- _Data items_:
┄┄┄┄┄┄

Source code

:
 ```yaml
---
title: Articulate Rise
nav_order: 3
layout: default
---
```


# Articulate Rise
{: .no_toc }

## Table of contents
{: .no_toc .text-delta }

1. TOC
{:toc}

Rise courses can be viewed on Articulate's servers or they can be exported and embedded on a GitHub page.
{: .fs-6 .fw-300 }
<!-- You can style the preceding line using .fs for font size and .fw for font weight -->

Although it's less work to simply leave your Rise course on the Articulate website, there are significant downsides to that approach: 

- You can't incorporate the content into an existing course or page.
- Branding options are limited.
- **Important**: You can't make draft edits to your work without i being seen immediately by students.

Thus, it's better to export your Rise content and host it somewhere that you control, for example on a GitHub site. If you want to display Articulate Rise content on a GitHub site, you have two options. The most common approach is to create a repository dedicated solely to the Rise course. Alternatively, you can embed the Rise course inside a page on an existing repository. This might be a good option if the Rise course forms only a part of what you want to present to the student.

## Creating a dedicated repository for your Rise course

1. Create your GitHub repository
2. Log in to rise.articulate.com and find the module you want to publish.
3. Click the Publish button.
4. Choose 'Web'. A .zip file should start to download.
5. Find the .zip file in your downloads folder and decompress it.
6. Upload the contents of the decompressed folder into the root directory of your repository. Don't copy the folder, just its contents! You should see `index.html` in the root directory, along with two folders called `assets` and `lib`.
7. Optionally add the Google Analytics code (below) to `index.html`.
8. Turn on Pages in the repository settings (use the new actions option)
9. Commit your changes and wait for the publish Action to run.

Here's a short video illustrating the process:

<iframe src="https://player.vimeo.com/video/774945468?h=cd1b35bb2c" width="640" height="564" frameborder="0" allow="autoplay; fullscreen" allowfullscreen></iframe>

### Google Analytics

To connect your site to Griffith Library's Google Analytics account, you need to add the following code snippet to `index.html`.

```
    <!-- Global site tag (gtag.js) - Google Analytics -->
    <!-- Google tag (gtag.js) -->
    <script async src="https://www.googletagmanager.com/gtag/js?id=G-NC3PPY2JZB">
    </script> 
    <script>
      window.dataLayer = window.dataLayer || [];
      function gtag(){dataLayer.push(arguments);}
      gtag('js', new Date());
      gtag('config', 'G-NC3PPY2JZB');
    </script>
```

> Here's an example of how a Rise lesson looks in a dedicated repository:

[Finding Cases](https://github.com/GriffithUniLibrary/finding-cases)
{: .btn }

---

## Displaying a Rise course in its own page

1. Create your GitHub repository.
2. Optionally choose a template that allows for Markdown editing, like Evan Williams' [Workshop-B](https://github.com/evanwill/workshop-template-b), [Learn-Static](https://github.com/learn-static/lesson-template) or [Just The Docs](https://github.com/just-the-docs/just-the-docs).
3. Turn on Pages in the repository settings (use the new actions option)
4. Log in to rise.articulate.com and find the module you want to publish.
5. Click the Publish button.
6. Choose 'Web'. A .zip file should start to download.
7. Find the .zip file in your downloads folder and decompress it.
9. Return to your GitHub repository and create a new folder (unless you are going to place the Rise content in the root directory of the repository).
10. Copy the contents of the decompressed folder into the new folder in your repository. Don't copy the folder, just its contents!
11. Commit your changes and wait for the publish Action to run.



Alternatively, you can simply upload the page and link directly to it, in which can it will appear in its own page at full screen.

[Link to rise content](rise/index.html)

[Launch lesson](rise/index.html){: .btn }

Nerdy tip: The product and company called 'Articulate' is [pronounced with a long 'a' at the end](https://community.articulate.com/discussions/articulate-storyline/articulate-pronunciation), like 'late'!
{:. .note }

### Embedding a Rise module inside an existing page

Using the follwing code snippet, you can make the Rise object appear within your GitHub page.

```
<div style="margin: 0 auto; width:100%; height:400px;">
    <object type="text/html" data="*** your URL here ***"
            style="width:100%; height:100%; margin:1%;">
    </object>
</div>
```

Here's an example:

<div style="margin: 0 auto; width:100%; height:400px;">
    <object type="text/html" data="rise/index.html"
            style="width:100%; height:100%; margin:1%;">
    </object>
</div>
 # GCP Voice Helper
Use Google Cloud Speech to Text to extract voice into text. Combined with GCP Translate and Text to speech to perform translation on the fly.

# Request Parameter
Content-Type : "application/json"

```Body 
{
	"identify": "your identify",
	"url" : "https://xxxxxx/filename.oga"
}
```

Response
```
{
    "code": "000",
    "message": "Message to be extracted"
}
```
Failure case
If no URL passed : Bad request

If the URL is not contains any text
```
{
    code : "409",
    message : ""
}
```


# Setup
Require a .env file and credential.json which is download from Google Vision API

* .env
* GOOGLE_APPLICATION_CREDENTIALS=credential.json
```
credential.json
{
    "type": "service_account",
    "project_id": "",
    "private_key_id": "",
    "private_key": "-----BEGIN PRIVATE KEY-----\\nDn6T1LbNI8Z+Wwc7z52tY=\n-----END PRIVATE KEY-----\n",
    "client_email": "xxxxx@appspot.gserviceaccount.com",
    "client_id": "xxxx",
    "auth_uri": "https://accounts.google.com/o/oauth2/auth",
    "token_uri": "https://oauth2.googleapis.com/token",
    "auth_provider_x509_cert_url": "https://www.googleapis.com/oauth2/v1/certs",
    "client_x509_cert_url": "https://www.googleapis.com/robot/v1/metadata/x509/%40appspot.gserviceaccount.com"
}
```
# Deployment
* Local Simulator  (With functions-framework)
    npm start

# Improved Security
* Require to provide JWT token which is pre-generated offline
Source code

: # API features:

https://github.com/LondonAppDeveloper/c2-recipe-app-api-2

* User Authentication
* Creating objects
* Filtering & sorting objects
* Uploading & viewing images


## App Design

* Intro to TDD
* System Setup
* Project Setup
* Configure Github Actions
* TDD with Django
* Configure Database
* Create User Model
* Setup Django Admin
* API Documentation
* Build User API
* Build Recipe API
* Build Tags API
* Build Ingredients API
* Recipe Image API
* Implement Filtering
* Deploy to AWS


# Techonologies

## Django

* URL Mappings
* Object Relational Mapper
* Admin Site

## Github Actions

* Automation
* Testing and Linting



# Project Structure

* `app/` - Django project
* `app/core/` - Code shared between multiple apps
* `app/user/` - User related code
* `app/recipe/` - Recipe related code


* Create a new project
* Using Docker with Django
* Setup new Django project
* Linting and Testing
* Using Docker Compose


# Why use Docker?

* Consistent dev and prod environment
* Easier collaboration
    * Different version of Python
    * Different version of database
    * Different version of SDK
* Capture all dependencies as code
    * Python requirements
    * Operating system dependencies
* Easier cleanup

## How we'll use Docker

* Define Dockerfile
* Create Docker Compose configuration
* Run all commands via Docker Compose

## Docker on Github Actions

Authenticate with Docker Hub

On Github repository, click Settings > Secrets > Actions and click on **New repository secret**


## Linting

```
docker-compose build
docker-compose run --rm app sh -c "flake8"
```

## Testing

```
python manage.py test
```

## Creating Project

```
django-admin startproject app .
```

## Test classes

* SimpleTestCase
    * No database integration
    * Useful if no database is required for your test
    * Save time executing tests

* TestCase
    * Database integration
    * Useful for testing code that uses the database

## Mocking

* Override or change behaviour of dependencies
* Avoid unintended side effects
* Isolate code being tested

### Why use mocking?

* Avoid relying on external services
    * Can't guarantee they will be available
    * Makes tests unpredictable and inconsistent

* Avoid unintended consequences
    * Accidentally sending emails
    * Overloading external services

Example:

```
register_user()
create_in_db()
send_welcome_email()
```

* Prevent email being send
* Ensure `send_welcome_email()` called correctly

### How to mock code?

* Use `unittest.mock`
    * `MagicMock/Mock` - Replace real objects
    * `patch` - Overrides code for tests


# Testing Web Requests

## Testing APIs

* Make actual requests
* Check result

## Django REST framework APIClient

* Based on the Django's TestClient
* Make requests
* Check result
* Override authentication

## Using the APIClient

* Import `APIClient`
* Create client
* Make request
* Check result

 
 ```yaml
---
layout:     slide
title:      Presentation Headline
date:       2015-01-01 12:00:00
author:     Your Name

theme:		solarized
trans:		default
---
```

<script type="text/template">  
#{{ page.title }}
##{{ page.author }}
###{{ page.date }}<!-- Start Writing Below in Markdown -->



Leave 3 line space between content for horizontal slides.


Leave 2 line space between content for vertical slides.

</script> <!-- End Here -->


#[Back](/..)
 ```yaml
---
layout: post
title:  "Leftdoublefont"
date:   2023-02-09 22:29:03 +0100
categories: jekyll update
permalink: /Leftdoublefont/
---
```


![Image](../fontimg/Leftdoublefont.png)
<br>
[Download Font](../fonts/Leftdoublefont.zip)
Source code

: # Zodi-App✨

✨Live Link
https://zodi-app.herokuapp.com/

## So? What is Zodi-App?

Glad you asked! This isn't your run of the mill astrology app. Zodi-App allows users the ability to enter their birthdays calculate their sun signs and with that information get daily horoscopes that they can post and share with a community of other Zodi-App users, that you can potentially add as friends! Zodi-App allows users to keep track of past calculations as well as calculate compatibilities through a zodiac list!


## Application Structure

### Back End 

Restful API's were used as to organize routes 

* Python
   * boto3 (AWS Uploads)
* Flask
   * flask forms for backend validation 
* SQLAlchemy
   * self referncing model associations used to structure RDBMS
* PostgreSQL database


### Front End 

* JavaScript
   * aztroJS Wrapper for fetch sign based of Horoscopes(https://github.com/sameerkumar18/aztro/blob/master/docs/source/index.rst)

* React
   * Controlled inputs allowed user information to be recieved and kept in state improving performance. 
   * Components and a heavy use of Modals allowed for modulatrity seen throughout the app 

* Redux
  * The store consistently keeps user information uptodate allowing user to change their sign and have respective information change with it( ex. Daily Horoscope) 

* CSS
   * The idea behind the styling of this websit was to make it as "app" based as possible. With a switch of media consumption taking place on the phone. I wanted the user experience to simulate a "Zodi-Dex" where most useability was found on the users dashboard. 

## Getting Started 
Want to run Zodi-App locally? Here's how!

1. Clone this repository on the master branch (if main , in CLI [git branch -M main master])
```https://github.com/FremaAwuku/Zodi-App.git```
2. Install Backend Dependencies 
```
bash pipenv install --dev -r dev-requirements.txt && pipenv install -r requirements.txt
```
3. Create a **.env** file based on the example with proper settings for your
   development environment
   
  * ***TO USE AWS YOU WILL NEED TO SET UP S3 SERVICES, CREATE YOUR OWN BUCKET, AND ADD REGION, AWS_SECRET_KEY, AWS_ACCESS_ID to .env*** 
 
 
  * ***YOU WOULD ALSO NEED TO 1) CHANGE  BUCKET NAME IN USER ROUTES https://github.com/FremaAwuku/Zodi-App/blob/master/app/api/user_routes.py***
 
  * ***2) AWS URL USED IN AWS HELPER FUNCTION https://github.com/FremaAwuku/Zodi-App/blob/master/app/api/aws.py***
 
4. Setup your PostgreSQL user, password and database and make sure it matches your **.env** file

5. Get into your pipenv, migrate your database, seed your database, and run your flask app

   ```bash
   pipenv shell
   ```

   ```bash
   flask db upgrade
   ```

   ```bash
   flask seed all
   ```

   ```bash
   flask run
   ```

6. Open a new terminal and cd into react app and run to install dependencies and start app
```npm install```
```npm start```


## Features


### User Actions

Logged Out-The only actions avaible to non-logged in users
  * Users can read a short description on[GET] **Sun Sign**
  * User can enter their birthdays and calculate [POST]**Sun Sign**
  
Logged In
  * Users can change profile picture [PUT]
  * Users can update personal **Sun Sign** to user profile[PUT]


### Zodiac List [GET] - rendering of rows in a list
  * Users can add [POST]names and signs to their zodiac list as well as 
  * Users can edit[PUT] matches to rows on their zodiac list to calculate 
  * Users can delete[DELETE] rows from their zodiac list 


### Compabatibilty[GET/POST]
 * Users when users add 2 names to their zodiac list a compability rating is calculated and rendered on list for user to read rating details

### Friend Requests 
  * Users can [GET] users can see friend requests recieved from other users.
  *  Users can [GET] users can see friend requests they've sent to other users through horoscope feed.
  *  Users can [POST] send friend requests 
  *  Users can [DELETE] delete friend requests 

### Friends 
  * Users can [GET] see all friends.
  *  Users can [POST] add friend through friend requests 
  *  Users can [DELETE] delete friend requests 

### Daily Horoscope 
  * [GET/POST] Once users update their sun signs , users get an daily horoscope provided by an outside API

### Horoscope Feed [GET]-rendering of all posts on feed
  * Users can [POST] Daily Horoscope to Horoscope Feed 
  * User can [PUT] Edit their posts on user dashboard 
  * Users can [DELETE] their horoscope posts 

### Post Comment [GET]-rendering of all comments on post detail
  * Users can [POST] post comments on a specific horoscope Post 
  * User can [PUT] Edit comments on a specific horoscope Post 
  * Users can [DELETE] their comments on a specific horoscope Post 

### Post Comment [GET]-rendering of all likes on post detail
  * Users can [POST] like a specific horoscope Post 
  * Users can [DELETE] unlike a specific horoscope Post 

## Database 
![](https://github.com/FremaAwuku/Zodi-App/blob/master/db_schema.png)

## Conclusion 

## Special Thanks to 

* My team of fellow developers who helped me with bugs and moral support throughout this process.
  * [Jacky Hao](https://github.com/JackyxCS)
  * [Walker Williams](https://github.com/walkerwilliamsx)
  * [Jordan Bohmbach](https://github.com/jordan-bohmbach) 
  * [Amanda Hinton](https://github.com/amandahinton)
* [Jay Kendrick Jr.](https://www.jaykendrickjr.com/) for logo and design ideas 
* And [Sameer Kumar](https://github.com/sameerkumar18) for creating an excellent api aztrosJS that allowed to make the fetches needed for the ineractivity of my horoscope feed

┄┄┄┄┄┄

- _DIRECTIONS FOR THIS TASK_:
Retype, exactly and in full, the lines above from the one containing "### Friend Requests" through the one containing "### Post Comment [GET]-rendering of all comments".

- _TASK RESULT_:
### Friend Requests 
  * Users can [GET] users can see friend requests recieved from other users.
  *  Users can [GET] users can see friend requests they've sent to other users through horoscope feed.
  *  Users can [POST] send friend requests 
  *  Users can [DELETE] delete friend requests 

### Friends 
  * Users can [GET] see all friends.
  *  Users can [POST] add friend through friend requests 
  *  Users can [DELETE] delete friend requests 

### Daily Horoscope 
  * [GET/POST] Once users update their sun signs , users get an daily horoscope provided by an outside API

### Horoscope Feed [GET]-rendering of all posts on feed
  * Users can [POST] Daily Horoscope to Horoscope Feed 
  * User can [PUT] Edit their posts on user dashboard 
  * Users can [DELETE] their horoscope posts 

### Post Comment [GET]-rendering of all comments on post detail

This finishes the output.